• ASSIGNMENT: Filter the records below and copy every line containing the word "goals".

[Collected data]
##############################

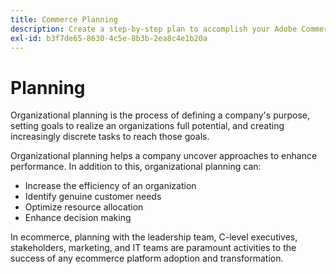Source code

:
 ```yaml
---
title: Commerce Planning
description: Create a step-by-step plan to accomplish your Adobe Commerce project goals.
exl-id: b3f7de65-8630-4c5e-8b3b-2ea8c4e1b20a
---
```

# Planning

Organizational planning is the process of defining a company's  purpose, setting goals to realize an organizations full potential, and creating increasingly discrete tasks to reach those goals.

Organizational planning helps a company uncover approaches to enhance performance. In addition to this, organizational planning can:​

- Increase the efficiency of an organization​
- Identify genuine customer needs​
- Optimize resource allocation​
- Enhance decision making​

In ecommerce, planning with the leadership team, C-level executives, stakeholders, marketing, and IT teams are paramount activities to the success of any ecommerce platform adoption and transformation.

##############################

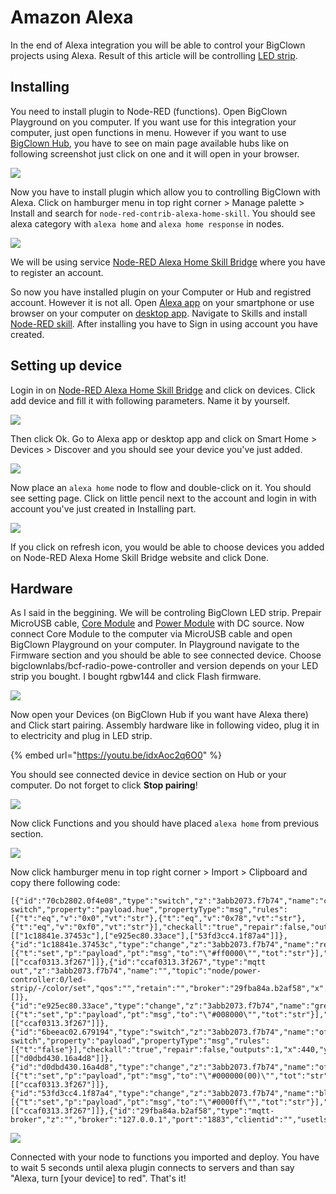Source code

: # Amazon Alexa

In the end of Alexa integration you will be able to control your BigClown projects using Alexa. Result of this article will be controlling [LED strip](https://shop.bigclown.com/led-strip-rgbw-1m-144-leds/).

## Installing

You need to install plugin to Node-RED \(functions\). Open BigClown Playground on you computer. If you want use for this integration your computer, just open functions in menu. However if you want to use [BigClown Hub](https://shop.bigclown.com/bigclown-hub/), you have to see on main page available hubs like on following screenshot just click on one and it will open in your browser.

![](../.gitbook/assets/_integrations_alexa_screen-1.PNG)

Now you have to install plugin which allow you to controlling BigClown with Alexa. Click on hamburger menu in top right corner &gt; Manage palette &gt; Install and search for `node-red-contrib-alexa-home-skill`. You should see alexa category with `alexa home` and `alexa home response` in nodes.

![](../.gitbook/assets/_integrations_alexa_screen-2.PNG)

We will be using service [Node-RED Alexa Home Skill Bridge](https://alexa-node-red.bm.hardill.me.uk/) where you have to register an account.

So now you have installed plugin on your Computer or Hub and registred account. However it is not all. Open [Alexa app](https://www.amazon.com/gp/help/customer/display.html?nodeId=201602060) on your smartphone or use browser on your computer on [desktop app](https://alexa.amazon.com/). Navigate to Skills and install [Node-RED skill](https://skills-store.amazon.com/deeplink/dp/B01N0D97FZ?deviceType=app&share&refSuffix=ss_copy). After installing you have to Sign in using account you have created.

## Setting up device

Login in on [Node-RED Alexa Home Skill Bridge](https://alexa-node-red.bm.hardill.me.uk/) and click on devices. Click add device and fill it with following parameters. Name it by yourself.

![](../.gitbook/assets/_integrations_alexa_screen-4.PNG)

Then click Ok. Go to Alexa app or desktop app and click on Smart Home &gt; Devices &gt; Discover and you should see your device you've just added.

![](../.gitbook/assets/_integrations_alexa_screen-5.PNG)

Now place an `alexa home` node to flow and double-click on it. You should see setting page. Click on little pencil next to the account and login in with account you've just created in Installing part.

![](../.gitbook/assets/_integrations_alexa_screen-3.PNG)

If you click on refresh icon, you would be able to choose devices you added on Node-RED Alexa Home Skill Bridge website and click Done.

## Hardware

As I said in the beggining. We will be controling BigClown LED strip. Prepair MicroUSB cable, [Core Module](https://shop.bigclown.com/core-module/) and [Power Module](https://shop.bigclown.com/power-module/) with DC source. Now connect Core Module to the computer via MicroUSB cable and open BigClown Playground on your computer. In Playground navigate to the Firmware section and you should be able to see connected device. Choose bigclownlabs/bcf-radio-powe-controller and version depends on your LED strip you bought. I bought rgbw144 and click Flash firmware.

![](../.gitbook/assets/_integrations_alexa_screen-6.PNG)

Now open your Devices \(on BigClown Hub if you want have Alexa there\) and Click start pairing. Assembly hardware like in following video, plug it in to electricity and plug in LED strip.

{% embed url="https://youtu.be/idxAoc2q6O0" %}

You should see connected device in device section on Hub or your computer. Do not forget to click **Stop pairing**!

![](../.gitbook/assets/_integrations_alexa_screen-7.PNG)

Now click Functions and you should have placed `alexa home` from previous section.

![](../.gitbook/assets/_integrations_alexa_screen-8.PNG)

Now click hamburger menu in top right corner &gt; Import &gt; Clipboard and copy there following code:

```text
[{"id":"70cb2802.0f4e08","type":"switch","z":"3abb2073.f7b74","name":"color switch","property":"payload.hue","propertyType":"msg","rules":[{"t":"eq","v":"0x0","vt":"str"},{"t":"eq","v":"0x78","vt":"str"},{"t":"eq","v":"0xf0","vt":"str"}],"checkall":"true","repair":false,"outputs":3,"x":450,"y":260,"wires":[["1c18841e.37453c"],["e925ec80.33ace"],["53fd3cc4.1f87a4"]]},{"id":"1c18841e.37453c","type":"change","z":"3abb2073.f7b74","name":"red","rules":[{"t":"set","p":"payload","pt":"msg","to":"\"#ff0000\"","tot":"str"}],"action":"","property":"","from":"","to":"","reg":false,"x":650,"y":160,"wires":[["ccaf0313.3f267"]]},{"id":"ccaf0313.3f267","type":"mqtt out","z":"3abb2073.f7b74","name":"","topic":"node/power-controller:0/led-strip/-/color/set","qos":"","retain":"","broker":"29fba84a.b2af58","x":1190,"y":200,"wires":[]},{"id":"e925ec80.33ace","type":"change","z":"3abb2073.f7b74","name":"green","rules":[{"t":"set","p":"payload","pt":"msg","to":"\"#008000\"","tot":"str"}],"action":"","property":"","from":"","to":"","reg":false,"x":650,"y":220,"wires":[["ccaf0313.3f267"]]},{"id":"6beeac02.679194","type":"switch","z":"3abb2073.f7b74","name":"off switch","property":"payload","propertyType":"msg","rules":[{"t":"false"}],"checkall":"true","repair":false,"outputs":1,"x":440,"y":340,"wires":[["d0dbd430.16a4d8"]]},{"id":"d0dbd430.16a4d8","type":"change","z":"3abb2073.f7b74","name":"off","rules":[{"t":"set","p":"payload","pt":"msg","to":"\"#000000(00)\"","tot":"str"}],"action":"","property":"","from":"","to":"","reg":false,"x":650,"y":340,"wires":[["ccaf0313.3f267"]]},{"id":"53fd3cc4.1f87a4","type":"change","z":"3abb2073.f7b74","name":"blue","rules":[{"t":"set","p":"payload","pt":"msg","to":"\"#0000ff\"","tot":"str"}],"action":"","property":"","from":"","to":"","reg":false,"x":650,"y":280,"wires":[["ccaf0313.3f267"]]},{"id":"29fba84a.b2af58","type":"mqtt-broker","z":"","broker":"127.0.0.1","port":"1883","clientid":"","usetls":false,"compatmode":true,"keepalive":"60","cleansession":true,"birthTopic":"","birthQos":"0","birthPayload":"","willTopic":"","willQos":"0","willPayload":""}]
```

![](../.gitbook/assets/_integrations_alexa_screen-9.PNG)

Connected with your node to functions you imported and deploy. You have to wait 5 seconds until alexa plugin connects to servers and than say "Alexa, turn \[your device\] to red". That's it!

##############################

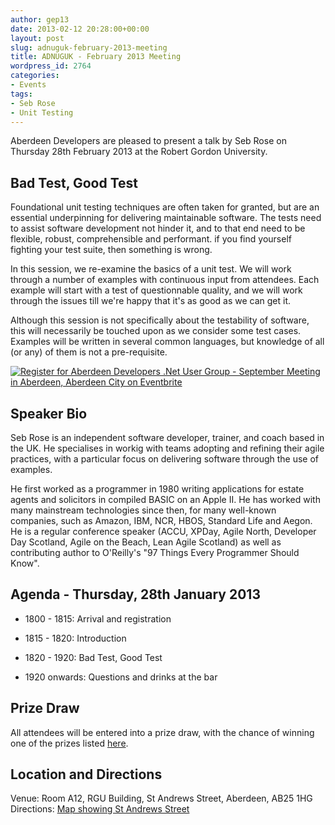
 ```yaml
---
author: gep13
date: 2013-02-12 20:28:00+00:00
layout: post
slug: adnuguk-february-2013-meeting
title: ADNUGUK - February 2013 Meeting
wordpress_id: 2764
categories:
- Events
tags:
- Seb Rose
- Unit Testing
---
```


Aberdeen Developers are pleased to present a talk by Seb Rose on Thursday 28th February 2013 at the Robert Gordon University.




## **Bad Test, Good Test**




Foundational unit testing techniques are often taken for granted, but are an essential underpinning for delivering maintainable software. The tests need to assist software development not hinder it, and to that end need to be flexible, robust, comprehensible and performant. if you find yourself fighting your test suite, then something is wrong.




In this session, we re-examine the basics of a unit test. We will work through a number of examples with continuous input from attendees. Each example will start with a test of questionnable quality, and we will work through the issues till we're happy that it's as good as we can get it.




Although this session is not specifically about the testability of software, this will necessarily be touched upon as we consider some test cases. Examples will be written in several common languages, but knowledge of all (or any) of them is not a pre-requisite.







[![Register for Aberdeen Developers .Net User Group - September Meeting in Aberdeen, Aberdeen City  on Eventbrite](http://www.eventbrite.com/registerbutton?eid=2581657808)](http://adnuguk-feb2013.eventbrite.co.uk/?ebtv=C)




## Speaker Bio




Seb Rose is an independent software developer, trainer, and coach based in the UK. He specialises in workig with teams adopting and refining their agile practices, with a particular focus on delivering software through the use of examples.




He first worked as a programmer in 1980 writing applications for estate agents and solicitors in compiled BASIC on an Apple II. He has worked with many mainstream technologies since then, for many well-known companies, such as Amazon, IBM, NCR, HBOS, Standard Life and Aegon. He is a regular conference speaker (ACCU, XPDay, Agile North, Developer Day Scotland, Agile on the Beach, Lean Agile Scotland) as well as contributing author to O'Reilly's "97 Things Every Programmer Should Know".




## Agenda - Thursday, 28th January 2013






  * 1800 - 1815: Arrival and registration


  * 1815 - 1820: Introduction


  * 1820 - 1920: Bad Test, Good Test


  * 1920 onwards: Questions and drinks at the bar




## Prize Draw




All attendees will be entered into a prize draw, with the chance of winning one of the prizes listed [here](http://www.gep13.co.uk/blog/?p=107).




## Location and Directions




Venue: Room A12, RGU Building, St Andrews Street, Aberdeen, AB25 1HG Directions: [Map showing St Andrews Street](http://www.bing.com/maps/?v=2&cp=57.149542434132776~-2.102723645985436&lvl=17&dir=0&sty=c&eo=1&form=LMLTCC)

##############################

• SOLUTION FOR THIS TASK:
description: Create a step-by-step plan to accomplish your Adobe Commerce project goals.
Organizational planning is the process of defining a company's  purpose, setting goals to realize an organizations full potential, and creating increasingly discrete tasks to reach those goals.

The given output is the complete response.